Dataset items

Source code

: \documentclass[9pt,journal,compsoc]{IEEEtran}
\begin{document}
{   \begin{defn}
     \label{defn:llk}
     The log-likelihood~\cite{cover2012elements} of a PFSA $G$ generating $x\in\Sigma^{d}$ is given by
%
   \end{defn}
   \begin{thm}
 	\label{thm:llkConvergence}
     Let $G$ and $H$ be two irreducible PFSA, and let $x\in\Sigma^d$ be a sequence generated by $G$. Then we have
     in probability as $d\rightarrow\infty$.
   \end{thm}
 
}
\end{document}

* * *

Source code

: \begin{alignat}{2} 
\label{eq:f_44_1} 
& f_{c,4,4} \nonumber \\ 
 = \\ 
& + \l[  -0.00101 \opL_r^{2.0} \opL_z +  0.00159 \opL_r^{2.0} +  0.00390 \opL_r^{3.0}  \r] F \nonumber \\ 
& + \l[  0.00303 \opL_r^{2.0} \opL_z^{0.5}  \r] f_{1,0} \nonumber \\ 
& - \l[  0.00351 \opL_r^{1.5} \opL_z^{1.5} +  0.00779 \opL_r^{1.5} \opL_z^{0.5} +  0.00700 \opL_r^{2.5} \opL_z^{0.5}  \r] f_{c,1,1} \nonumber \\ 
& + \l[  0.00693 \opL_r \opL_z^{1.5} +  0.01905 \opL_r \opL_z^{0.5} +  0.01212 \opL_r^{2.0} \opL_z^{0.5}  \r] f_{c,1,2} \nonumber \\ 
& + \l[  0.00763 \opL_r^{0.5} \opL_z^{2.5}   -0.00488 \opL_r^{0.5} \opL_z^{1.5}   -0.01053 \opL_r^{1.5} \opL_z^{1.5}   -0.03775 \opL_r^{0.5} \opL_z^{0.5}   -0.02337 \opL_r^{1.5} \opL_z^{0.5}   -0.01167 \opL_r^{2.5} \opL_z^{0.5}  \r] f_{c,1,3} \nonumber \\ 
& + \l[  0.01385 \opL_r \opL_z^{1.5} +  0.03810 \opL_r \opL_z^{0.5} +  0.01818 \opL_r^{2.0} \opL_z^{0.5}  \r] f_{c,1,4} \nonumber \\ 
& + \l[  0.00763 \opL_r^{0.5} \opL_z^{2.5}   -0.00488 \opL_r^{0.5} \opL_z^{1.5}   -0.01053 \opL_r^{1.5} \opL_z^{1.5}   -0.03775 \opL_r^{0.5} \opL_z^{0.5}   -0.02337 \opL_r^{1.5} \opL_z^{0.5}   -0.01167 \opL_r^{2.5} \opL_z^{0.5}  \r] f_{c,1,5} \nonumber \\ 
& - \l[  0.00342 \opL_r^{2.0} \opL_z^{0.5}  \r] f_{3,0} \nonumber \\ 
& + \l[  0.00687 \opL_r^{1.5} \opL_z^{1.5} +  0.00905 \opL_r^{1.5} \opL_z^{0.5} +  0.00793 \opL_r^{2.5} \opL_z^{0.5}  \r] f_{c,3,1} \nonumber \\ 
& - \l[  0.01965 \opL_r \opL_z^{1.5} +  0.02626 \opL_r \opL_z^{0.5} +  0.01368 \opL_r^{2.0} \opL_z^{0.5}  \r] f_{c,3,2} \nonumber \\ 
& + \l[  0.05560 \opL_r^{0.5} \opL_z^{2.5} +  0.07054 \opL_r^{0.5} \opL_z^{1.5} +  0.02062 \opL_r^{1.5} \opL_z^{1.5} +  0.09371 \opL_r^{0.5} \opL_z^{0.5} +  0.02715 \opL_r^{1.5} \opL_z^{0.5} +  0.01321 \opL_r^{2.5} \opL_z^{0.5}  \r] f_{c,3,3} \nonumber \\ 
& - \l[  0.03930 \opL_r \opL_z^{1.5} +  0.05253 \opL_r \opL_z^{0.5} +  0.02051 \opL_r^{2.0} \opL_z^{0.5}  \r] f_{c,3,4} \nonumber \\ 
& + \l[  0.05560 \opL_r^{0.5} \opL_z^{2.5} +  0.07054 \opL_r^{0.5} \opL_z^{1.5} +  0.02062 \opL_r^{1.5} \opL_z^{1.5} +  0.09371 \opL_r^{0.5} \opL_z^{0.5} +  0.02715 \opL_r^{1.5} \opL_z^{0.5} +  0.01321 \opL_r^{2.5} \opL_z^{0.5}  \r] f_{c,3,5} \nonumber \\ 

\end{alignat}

■ ASSIGNED TASK:
Among the records, find each line where the word "PFSA" occurs, and copy it.

■ OUTPUT OF THE TASK:
     The log-likelihood~\cite{cover2012elements} of a PFSA $G$ generating $x\in\Sigma^{d}$ is given by
     Let $G$ and $H$ be two irreducible PFSA, and let $x\in\Sigma^d$ be a sequence generated by $G$. Then we have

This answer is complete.